--- START ---

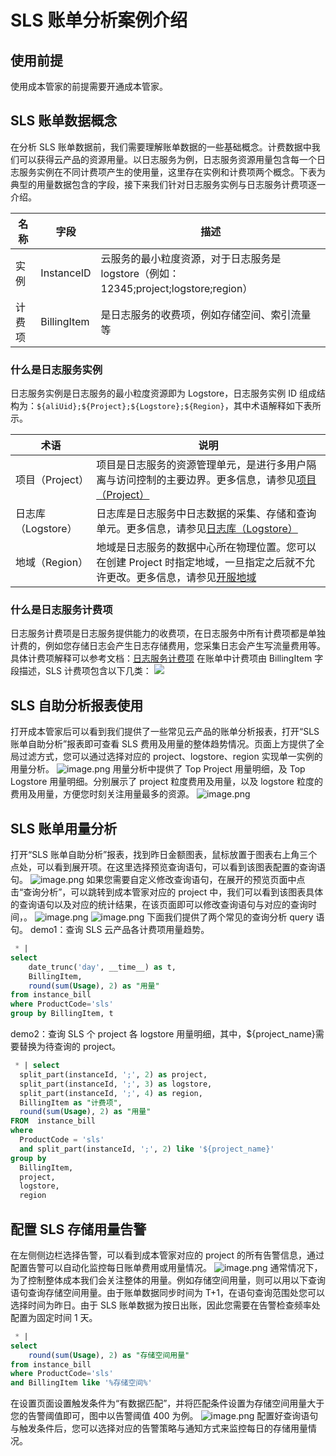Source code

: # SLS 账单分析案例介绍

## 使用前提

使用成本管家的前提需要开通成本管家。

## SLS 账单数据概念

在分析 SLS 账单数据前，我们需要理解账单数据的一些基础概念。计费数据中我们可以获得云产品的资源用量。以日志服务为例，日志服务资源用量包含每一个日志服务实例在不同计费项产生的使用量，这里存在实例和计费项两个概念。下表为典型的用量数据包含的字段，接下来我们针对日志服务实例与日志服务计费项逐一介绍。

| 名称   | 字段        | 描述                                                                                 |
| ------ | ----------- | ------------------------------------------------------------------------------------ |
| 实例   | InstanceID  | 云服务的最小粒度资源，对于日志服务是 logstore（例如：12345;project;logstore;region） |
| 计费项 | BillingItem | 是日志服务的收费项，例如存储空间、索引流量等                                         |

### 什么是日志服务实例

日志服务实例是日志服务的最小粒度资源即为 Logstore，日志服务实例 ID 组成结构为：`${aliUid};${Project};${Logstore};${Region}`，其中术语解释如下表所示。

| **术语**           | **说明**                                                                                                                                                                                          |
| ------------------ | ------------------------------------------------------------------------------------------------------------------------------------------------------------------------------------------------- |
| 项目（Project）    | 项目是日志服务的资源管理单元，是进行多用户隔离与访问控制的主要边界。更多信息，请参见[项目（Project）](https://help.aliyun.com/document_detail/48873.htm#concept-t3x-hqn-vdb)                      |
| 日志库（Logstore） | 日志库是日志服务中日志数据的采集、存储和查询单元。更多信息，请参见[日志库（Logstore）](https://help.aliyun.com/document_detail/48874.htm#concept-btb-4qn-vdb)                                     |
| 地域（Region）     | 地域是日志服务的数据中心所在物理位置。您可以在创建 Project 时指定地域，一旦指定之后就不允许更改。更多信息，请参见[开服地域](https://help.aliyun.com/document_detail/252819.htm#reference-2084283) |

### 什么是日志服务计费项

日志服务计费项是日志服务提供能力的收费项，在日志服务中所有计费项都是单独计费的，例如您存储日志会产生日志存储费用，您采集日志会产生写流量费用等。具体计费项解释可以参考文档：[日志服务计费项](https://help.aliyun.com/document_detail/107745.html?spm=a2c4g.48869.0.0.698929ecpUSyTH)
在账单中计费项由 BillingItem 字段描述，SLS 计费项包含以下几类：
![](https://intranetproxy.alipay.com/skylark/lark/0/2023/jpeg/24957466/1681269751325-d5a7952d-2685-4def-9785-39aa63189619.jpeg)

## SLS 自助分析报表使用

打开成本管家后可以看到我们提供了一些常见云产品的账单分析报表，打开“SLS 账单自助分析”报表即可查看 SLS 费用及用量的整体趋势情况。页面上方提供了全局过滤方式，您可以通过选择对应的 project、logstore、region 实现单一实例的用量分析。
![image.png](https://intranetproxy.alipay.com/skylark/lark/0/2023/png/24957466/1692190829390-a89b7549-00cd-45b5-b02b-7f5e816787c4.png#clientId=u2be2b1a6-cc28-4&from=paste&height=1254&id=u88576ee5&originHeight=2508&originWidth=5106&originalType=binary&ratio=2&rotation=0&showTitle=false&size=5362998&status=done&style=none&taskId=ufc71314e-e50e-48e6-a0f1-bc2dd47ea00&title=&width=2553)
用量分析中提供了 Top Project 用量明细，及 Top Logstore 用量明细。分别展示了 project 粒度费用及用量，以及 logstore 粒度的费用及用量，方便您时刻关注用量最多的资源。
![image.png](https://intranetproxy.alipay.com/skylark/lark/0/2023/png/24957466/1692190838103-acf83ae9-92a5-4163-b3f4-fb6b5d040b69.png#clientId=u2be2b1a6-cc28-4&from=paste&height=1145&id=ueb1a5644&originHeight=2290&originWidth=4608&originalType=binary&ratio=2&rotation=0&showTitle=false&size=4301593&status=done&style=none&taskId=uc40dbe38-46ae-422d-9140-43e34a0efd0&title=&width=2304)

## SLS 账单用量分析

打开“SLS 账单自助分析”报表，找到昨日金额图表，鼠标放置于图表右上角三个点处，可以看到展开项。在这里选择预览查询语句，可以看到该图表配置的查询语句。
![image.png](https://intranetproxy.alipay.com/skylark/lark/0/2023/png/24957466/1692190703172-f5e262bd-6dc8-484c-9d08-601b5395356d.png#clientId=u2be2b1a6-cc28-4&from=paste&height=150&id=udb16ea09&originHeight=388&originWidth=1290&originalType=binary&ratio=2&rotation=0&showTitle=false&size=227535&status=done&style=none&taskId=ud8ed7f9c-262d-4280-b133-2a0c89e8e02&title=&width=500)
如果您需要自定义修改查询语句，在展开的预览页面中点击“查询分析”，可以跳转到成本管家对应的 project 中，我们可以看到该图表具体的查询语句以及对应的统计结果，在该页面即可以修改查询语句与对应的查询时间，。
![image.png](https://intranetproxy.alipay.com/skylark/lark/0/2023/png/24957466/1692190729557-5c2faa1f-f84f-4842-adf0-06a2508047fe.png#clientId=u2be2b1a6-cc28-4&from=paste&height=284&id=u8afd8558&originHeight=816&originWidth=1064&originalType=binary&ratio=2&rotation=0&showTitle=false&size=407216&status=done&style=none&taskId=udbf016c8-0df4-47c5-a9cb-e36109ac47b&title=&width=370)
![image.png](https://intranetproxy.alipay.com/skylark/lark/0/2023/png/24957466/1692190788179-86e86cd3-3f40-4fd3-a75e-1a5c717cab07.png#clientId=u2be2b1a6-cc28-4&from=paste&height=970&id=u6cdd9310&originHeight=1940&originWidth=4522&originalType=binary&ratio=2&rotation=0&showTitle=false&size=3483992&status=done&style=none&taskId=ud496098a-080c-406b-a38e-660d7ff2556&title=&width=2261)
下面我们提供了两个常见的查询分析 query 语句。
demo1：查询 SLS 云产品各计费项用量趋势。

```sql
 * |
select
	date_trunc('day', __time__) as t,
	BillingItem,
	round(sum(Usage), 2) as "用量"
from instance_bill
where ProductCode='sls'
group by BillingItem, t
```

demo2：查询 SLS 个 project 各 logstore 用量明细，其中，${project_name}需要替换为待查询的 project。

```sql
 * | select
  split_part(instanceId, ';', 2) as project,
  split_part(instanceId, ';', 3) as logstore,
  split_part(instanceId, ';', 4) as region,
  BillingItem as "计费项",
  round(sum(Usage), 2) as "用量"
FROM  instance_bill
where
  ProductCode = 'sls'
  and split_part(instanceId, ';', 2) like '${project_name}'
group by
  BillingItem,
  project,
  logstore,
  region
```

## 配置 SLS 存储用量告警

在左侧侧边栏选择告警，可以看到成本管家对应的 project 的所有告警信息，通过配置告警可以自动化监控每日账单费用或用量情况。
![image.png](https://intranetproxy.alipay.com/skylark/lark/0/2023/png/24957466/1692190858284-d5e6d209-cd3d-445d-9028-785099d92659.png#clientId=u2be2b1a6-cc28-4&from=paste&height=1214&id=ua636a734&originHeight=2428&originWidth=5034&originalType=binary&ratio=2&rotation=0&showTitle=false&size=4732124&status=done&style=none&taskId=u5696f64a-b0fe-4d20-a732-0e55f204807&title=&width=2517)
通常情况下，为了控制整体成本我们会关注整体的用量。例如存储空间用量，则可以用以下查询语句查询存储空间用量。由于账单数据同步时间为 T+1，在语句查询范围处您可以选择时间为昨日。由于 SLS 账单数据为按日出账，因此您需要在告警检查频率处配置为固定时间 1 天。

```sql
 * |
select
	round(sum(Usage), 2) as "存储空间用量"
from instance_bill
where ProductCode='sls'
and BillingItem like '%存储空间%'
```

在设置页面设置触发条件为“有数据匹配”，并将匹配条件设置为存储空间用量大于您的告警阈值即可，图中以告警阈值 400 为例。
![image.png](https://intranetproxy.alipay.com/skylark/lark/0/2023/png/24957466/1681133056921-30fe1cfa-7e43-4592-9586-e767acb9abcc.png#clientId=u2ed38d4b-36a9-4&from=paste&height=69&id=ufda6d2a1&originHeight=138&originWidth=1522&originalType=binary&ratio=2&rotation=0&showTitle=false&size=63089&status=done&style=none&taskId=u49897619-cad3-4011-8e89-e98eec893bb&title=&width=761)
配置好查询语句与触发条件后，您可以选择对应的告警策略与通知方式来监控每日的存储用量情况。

--- END ---

WORK TASK
How many of the lines above include the word "concept"? State that number and nothing else.

TASK RESPONSE
2